Your goal. In the output, include exactly the lines from the beginning of the records up to and including the one that contains "- On-Chain Credit Score", and leave out the pictures.

Records for the task.

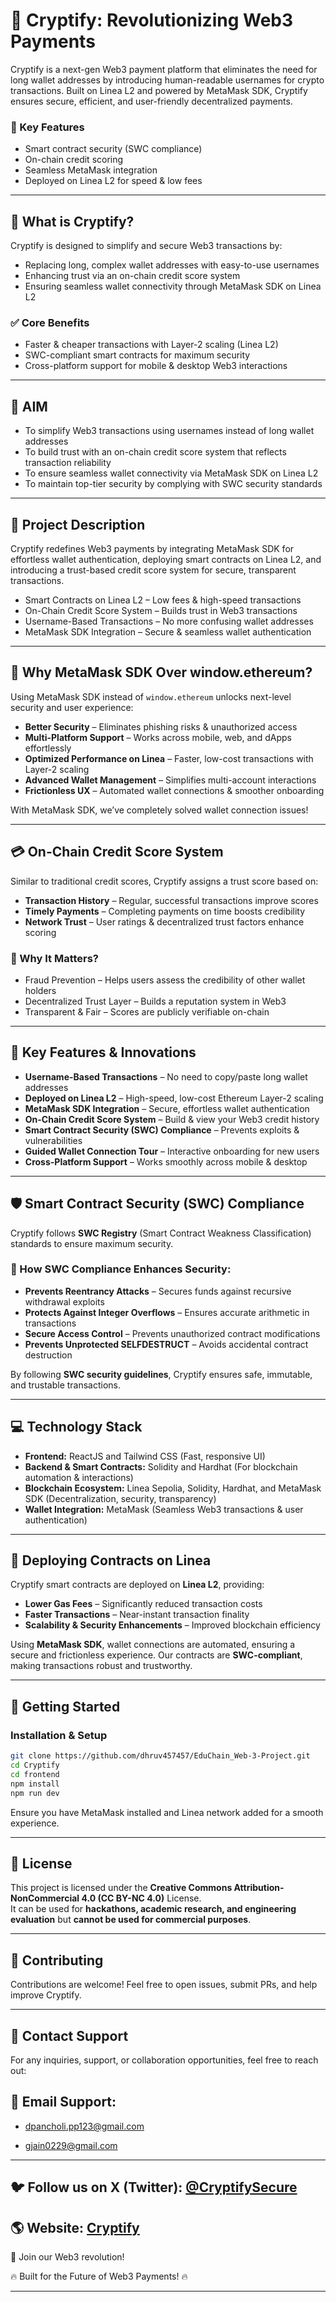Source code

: # 🚀 Cryptify: Revolutionizing Web3 Payments

Cryptify is a next-gen Web3 payment platform that eliminates the need for long wallet addresses by introducing human-readable usernames for crypto transactions. Built on Linea L2 and powered by MetaMask SDK, Cryptify ensures secure, efficient, and user-friendly decentralized payments.  

### 🔹 Key Features  
- Smart contract security (SWC compliance)  
- On-chain credit scoring  
- Seamless MetaMask integration  
- Deployed on Linea L2 for speed & low fees  

---

## 🔹 What is Cryptify?  
Cryptify is designed to simplify and secure Web3 transactions by:  

- Replacing long, complex wallet addresses with easy-to-use usernames  
- Enhancing trust via an on-chain credit score system  
- Ensuring seamless wallet connectivity through MetaMask SDK on Linea L2  

### ✅ Core Benefits  
- Faster & cheaper transactions with Layer-2 scaling (Linea L2)  
- SWC-compliant smart contracts for maximum security  
- Cross-platform support for mobile & desktop Web3 interactions  

---

## 🎯 AIM  
- To simplify Web3 transactions using usernames instead of long wallet addresses  
- To build trust with an on-chain credit score system that reflects transaction reliability  
- To ensure seamless wallet connectivity via MetaMask SDK on Linea L2  
- To maintain top-tier security by complying with SWC security standards  

---

## 📜 Project Description  
Cryptify redefines Web3 payments by integrating MetaMask SDK for effortless wallet authentication, deploying smart contracts on Linea L2, and introducing a trust-based credit score system for secure, transparent transactions.  

- Smart Contracts on Linea L2 – Low fees & high-speed transactions  
- On-Chain Credit Score System – Builds trust in Web3 transactions  
- Username-Based Transactions – No more confusing wallet addresses  
- MetaMask SDK Integration – Secure & seamless wallet authentication  

---

## 🚀 Why MetaMask SDK Over window.ethereum?  
Using MetaMask SDK instead of `window.ethereum` unlocks next-level security and user experience:  

- **Better Security** – Eliminates phishing risks & unauthorized access  
- **Multi-Platform Support** – Works across mobile, web, and dApps effortlessly  
- **Optimized Performance on Linea** – Faster, low-cost transactions with Layer-2 scaling  
- **Advanced Wallet Management** – Simplifies multi-account interactions  
- **Frictionless UX** – Automated wallet connections & smoother onboarding  

With MetaMask SDK, we’ve completely solved wallet connection issues!  

---

## 💳 On-Chain Credit Score System  
Similar to traditional credit scores, Cryptify assigns a trust score based on:  

- **Transaction History** – Regular, successful transactions improve scores  
- **Timely Payments** – Completing payments on time boosts credibility  
- **Network Trust** – User ratings & decentralized trust factors enhance scoring  

### 🔹 Why It Matters?  
- Fraud Prevention – Helps users assess the credibility of other wallet holders  
- Decentralized Trust Layer – Builds a reputation system in Web3  
- Transparent & Fair – Scores are publicly verifiable on-chain  

---

## 🔑 Key Features & Innovations  
- **Username-Based Transactions** – No need to copy/paste long wallet addresses  
- **Deployed on Linea L2** – High-speed, low-cost Ethereum Layer-2 scaling  
- **MetaMask SDK Integration** – Secure, effortless wallet authentication  
- **On-Chain Credit Score System** – Build & view your Web3 credit history  
- **Smart Contract Security (SWC) Compliance** – Prevents exploits & vulnerabilities  
- **Guided Wallet Connection Tour** – Interactive onboarding for new users  
- **Cross-Platform Support** – Works smoothly across mobile & desktop  

---

## 🛡️ Smart Contract Security (SWC) Compliance  
Cryptify follows **SWC Registry** (Smart Contract Weakness Classification) standards to ensure maximum security.  

### 🚀 How SWC Compliance Enhances Security:  
- **Prevents Reentrancy Attacks** – Secures funds against recursive withdrawal exploits  
- **Protects Against Integer Overflows** – Ensures accurate arithmetic in transactions  
- **Secure Access Control** – Prevents unauthorized contract modifications  
- **Prevents Unprotected SELFDESTRUCT** – Avoids accidental contract destruction  

By following **SWC security guidelines**, Cryptify ensures safe, immutable, and trustable transactions.  

---

## 💻 Technology Stack  
- **Frontend:** ReactJS and Tailwind CSS (Fast, responsive UI)  
- **Backend & Smart Contracts:** Solidity and Hardhat (For blockchain automation & interactions)  
- **Blockchain Ecosystem:** Linea Sepolia, Solidity, Hardhat, and MetaMask SDK (Decentralization, security, transparency)  
- **Wallet Integration:** MetaMask (Seamless Web3 transactions & user authentication)  

---

## 📜 Deploying Contracts on Linea  
Cryptify smart contracts are deployed on **Linea L2**, providing:  

- **Lower Gas Fees** – Significantly reduced transaction costs  
- **Faster Transactions** – Near-instant transaction finality  
- **Scalability & Security Enhancements** – Improved blockchain efficiency  

Using **MetaMask SDK**, wallet connections are automated, ensuring a secure and frictionless experience. Our contracts are **SWC-compliant**, making transactions robust and trustworthy.  

---

## 🚀 Getting Started  

### Installation & Setup  
```sh
git clone https://github.com/dhruv457457/EduChain_Web-3-Project.git
cd Cryptify
cd frontend
npm install
npm run dev
```

Ensure you have MetaMask installed and Linea network added for a smooth experience.

---

## 📄 License
This project is licensed under the **Creative Commons Attribution-NonCommercial 4.0 (CC BY-NC 4.0)** License.  
It can be used for **hackathons, academic research, and engineering evaluation** but **cannot be used for commercial purposes**. 

---

## 🤝 Contributing
Contributions are welcome! Feel free to open issues, submit PRs, and help improve Cryptify.

---

## 📧 Contact Support
For any inquiries, support, or collaboration opportunities, feel free to reach out:

## 📧 Email Support:

- dpancholi.pp123@gmail.com

- gjain0229@gmail.com

---

## 🐦 Follow us on X (Twitter): [@CryptifySecure](https://x.com/CryptifySecure)

## 🌎 Website: [Cryptify](https://cryptify-defi.vercel.app/)

🚀 Join our Web3 revolution!

🔥 Built for the Future of Web3 Payments! 🔥

--------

Response to the task.
Source code

: # 🚀 Cryptify: Revolutionizing Web3 Payments

Cryptify is a next-gen Web3 payment platform that eliminates the need for long wallet addresses by introducing human-readable usernames for crypto transactions. Built on Linea L2 and powered by MetaMask SDK, Cryptify ensures secure, efficient, and user-friendly decentralized payments.  

### 🔹 Key Features  
- Smart contract security (SWC compliance)  
- On-chain credit scoring  
- Seamless MetaMask integration  
- Deployed on Linea L2 for speed & low fees  

---

## 🔹 What is Cryptify?  
Cryptify is designed to simplify and secure Web3 transactions by:  

- Replacing long, complex wallet addresses with easy-to-use usernames  
- Enhancing trust via an on-chain credit score system  
- Ensuring seamless wallet connectivity through MetaMask SDK on Linea L2  

### ✅ Core Benefits  
- Faster & cheaper transactions with Layer-2 scaling (Linea L2)  
- SWC-compliant smart contracts for maximum security  
- Cross-platform support for mobile & desktop Web3 interactions  

---

## 🎯 AIM  
- To simplify Web3 transactions using usernames instead of long wallet addresses  
- To build trust with an on-chain credit score system that reflects transaction reliability  
- To ensure seamless wallet connectivity via MetaMask SDK on Linea L2  
- To maintain top-tier security by complying with SWC security standards  

---

## 📜 Project Description  
Cryptify redefines Web3 payments by integrating MetaMask SDK for effortless wallet authentication, deploying smart contracts on Linea L2, and introducing a trust-based credit score system for secure, transparent transactions.  

- Smart Contracts on Linea L2 – Low fees & high-speed transactions  
- On-Chain Credit Score System – Builds trust in Web3 transactions  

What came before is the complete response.